Wakey Wakey for Wakey Hospice

I was up and out of Strachan Towers by 6am this morning – My mission should I wish to accept it (which I did) to attend the Wakefield Hospice 10k run. I hasten to add this wasn’t as a participant, my days of middle distance running now firmly behind me. Now only distant memories untidily filed in a portal of my mind titled ‘Sports Participation Recollections’.


In truth, I haven’t ran in a competitive event since finishing 3rd in a cross-country race during my schooldays. To give you an idea how long ago that race was, late music hall comedians Flanagan & Allen finished the run 1st and 2nd respectively.

I obviously jest, being far too young to attend school with the World War II entertainers. They were both born around 65 years before me, and one of them had already passed away before that schooldays running event in 1976.

If by some strange quirk they’d both been around at the time, bizarrely participating in an inter-school mile and a half running contest, I’d like to think at 13 years old I’d have beaten two blokes in their late 70’s….. Especially, as one of them may have been severely hampered by running in his trademark ankle length fur coat (if of course he’d worn it for the race).

You, the erudite reader, may counter my whimsical coat observation by proffering “Which idiot would run a middle/long distance race in ground length thick fur?” A comment that if uttered during my schooldays would have received my, and indeed everyone else’s, unequivocal backing.

How things change. Today many individuals think nothing of running long distance events dressed in eccentric fancy dress garments. A decision ordinarily taken by the athlete to raise the degree of difficulty of the challenge, with a view of attracting even greater benevolence from event supporters.

Subsequently, it wouldn’t be beyond the realms of possibilty these days to witness someone partaking in a 10k challenge dressed in a Bud Flanagan overcoat. After all, would that be any stranger than the contemporary experience of jogging alongside someone dressed as a 6ft sponge carrot, an Archbishop or one of the yellow coats from 80’s TV comedy Hi-De-Hi?

Alas, during my schooldays middle to long distance races didn’t attract competitors adorning quirky, fun costumes. I can categorically say I’ve never taken part in school sporting activities where any of the participants were dressed as music hall entertainers, men of the cloth or cast members of a mildly humorous TV sitcom.

When it came to school report time, I generally got decent grades for my Physical Education (PE) classes. The comments I received from the PE teacher were also ordinarily of a positive nature.
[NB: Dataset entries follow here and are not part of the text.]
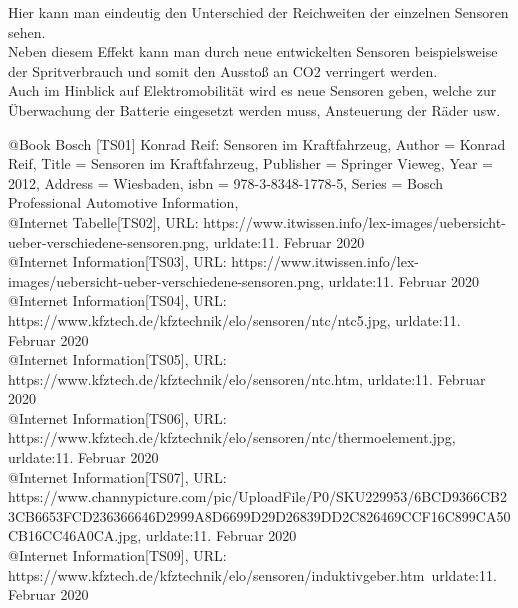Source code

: 			\begin{flushleft}
							
				Hier kann man eindeutig den Unterschied der Reichweiten der einzelnen Sensoren sehen.\\
				
				Neben diesem Effekt kann man durch neue entwickelten Sensoren beispielsweise der Spritverbrauch und somit den Ausstoß an CO2 verringert werden.\\
				Auch im Hinblick auf Elektromobilität wird es neue Sensoren geben, welche zur Überwachung der Batterie eingesetzt werden muss, Ansteuerung der Räder usw.
				
			\end{flushleft} 

@Book{ 
	Bosch [TS01] 
	Konrad Reif: 		Sensoren im Kraftfahrzeug,
	Author		= 		Konrad Reif,
	Title		=		Sensoren im Kraftfahrzeug,
	Publisher	=		Springer Vieweg,
	Year		=		2012,
	Address		=		Wiesbaden,
	isbn 		= 		978-3-8348-1778-5,
	Series 		=		{Bosch Professional Automotive Information},
}
\\

@Internet{ Tabelle[TS02],
	URL: https://www.itwissen.info/lex-images/uebersicht-ueber-verschiedene-sensoren.png,
	urldate:11. Februar 2020}
\\

@Internet{ Information[TS03],
	URL: https://www.itwissen.info/lex-images/uebersicht-ueber-verschiedene-sensoren.png,
	urldate:11. Februar 2020}
\\

@Internet{ Information[TS04],
	URL: https://www.kfztech.de/kfztechnik/elo/sensoren/ntc/ntc5.jpg,
	urldate:11. Februar 2020}
\\

@Internet{ Information[TS05],
	URL: https://www.kfztech.de/kfztechnik/elo/sensoren/ntc.htm,
	urldate:11. Februar 2020}
\\

@Internet{ Information[TS06],
	URL: https://www.kfztech.de/kfztechnik/elo/sensoren/ntc/thermoelement.jpg,
	urldate:11. Februar 2020}
\\

@Internet{ Information[TS07],
	URL: https://www.channypicture.com/pic/UploadFile/P0/SKU229953/6BCD9366CB23CB6653FCD236366646D2999A8D6699D29D26839DD2C826469CCF16C899CA50CB16CC46A0CA.jpg,
	urldate:11. Februar 2020}
\\

@Internet{ Information[TS09],
	URL: https://www.kfztech.de/kfztechnik/elo/sensoren/induktivgeber.htm\,
	urldate:11. Februar 2020}
\\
The only fly in the ointment was in 1976 when my report included the remark ‘Gary should endeavour not to imagine he is participating against septuagenarian music hall entertainers during cross country running lessons’.

Although, such creativity was far better received by my English teacher; deeming my off the wall epiphanies as imaginative, innovative and lots of other stuff ending with ‘tive’….. He did though have a problem with me wearing an ankle length fur coat during his English lessons.

As alluded to above, I ventured to Thornes Park in Wakefield not to run in the 10k race organised to raise funds for the local hospice. My sojourn was to join a team of volunteer marshals assisting event organisers in the smooth running of the operation.

It appeared to be a well supported fundraiser for the end of life facility that looked after my dad and family so splendidly in October 2017. It’s excellent staff providing much needed comfort prior to his passing, support still available in the equally dreadful transitional period following his death.

Hopefully, through the today’s efforts by runners, benefactors, staff and volunteers the hospice will have been suitably rewarded for the superb care they bestow on those who cross their threshold.